Sage issued its full-year 2017 results in with Stephen Kelly, CEO and Steve Hare, CFO looking back at a job well done. Kelly commented, “I am pleased to confirm that the transformation we outlined in and out in FY15 is now complete.”
The results are good. Organic revenue hit £1,696 million, up 6.6% year on year and profits hit 28%. So, is the transformation complete? While Kelly’s statement would seem to indicate that it is the language during the analyst presentation would infer that this is merely the first step on a longer journey.
The announcement focused on progress to date, however, rather than looking forward. Both Kelly and Hare avoided detailing their longer-term future plans, deferring that news until a capital markets day to be held in January.
What has Kelly achieved?
When Kelly and Hare arrived at Sage in 2014, the largest software company based in the UK was a mess. It had multiple products and had made little progress on cloud product suites. It had grown through multiple acquisitions but there was a little synergy or strong culture at the company.

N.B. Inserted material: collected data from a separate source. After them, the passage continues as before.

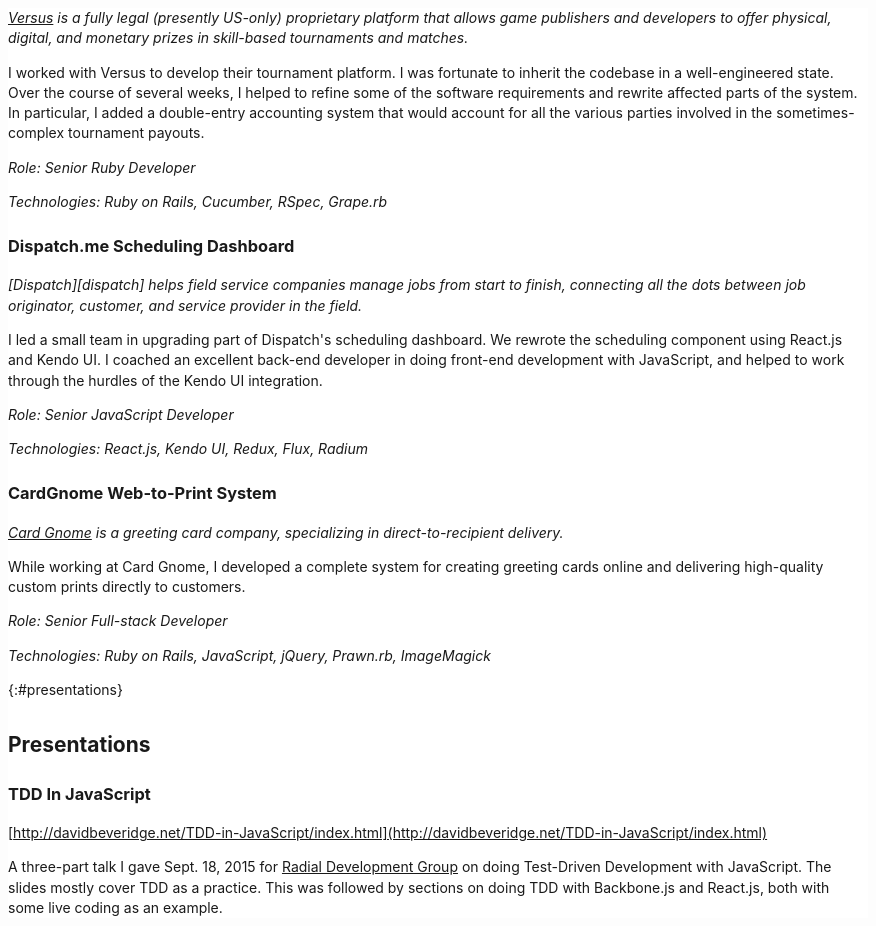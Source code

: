 *[Versus][versus] is a fully legal (presently US-only) proprietary platform
that allows game publishers and developers to offer physical, digital, and
monetary prizes in skill-based tournaments and matches.*

I worked with Versus to develop their tournament platform. I was fortunate to
inherit the codebase in a well-engineered state. Over the course of several
weeks, I helped to refine some of the software requirements and rewrite
affected parts of the system. In particular, I added a double-entry accounting
system that would account for all the various parties involved in the
sometimes-complex tournament payouts.

*Role: Senior Ruby Developer*

*Technologies: Ruby on Rails, Cucumber, RSpec, Grape.rb*

[versus]: http://www.versussystems.com/

### Dispatch.me Scheduling Dashboard

*[Dispatch][dispatch] helps field service companies manage jobs from start to
finish, connecting all the dots between job originator, customer, and service
provider in the field.*

I led a small team in upgrading part of Dispatch's scheduling dashboard. We
rewrote the scheduling component using React.js and Kendo UI. I coached an
excellent back-end developer in doing front-end development with JavaScript,
and helped to work through the hurdles of the Kendo UI integration.

*Role: Senior JavaScript Developer*

*Technologies: React.js, Kendo UI, Redux, Flux, Radium*

### CardGnome Web-to-Print System

*[Card Gnome][cardgnome] is a greeting card company, specializing in
direct-to-recipient delivery.*

While working at Card Gnome, I developed a complete system for creating
greeting cards online and delivering high-quality custom prints directly to
customers.

*Role: Senior Full-stack Developer*

*Technologies: Ruby on Rails, JavaScript, jQuery, Prawn.rb, ImageMagick*

[cardgnome]: http://www.cardgnome.com

{:#presentations}
## Presentations

### TDD In JavaScript
[http://davidbeveridge.net/TDD-in-JavaScript/index.html](http://davidbeveridge.net/TDD-in-JavaScript/index.html)

A three-part talk I gave Sept. 18, 2015 for [Radial Development
Group](http://radialdevgroup.com/) on doing Test-Driven Development with
JavaScript. The slides mostly cover TDD as a practice. This was followed by
sections on doing TDD with Backbone.js and React.js, both with some live coding
as an example.


[radial]: http://radialdevgroup.com/
[tdd-in-javascript]: http://davidbeveridge.net/TDD-in-JavaScript/index.html
[tdd-react]: http://davidbeveridge.net/TDD-in-JavaScript/react-tdd.html
[tdd-backbone]: http://davidbeveridge.net/TDD-in-JavaScript/backbone-tdd.html
[firehose]: http://www.thefirehoseproject.com/
[luminus]: http://www.luminusnetworks.com/
[angieslist]: https://www.angieslist.com
[rms]: http://www.rms.com
[hashrabbit]: https://hashrabbit.co/
[originate]: http://originate.com/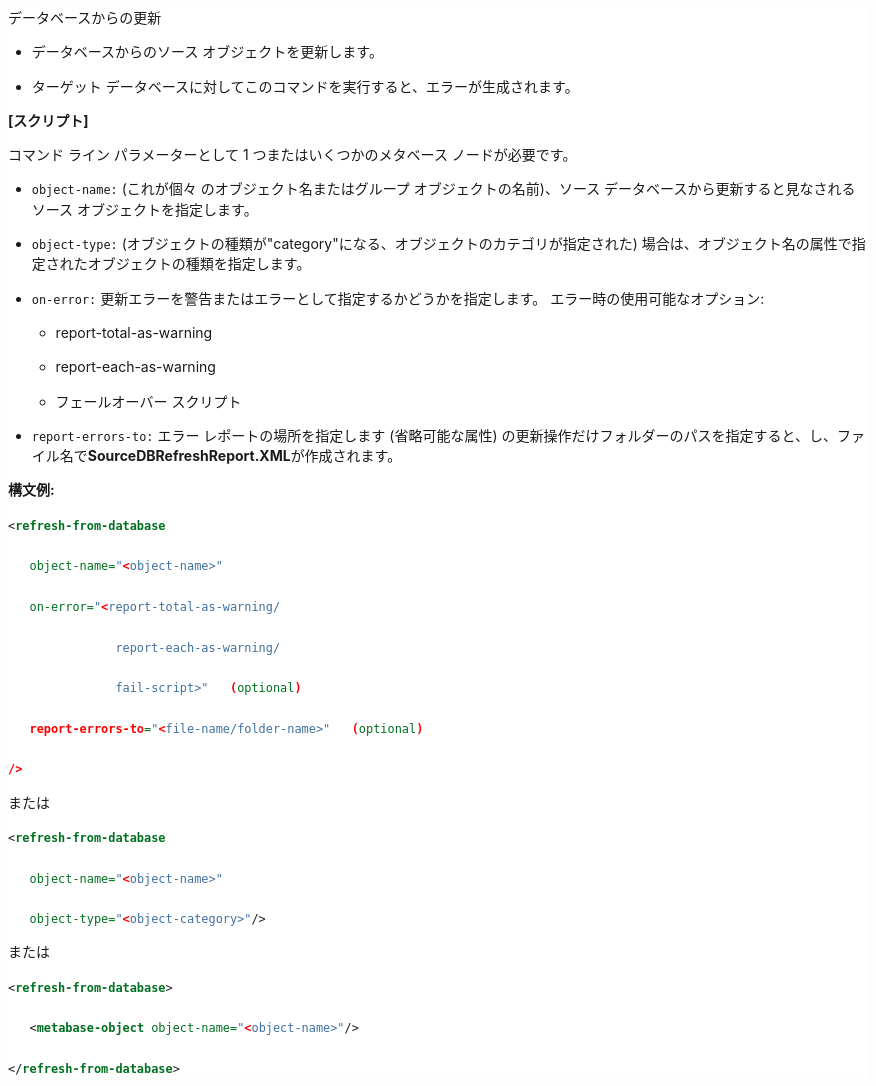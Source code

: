 データベースからの更新  
  
-   データベースからのソース オブジェクトを更新します。  
  
-   ターゲット データベースに対してこのコマンドを実行すると、エラーが生成されます。  
  
**[スクリプト]**  
  
コマンド ライン パラメーターとして 1 つまたはいくつかのメタベース ノードが必要です。  
  
-   `object-name:` (これが個々 のオブジェクト名またはグループ オブジェクトの名前)、ソース データベースから更新すると見なされるソース オブジェクトを指定します。  
  
-   `object-type:` (オブジェクトの種類が"category"になる、オブジェクトのカテゴリが指定された) 場合は、オブジェクト名の属性で指定されたオブジェクトの種類を指定します。  
  
-   `on-error:` 更新エラーを警告またはエラーとして指定するかどうかを指定します。 エラー時の使用可能なオプション:  
  
    -   report-total-as-warning  
  
    -   report-each-as-warning  
  
    -   フェールオーバー スクリプト  
  
-   `report-errors-to:` エラー レポートの場所を指定します (省略可能な属性) の更新操作だけフォルダーのパスを指定すると、し、ファイル名で**SourceDBRefreshReport.XML**が作成されます。  
  
**構文例:**  
  
```xml  
<refresh-from-database  
  
   object-name="<object-name>"  
  
   on-error="<report-total-as-warning/  
  
               report-each-as-warning/  
  
               fail-script>"   (optional)  
  
   report-errors-to="<file-name/folder-name>"   (optional)  
  
/>  
```  
または  
  
```xml  
<refresh-from-database  
  
   object-name="<object-name>"  
  
   object-type="<object-category>"/>  
```  
または  
  
```xml  
<refresh-from-database>  
  
   <metabase-object object-name="<object-name>"/>  
  
</refresh-from-database>  
```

Much of that has changed. Kelly introduced the Sage Foundation. It has donated nearly £2 million in grants to small charities in the last year. Under its umbrella, Sage employees spent nearly 23,000 paid days volunteering for local charities across the globe. This has helped to bring the company together although there is still work to do if the figures from Glassdoor are to be believed. The overall trend has been upwards and as Sage moves from cost-cutting to expansion it could increase even more.
That cost-cutting has seen G&A expenses as a proportion of revenue drop by 5% from 19% to 14%. This is a significant drop and likely to have had a negative impact on morale.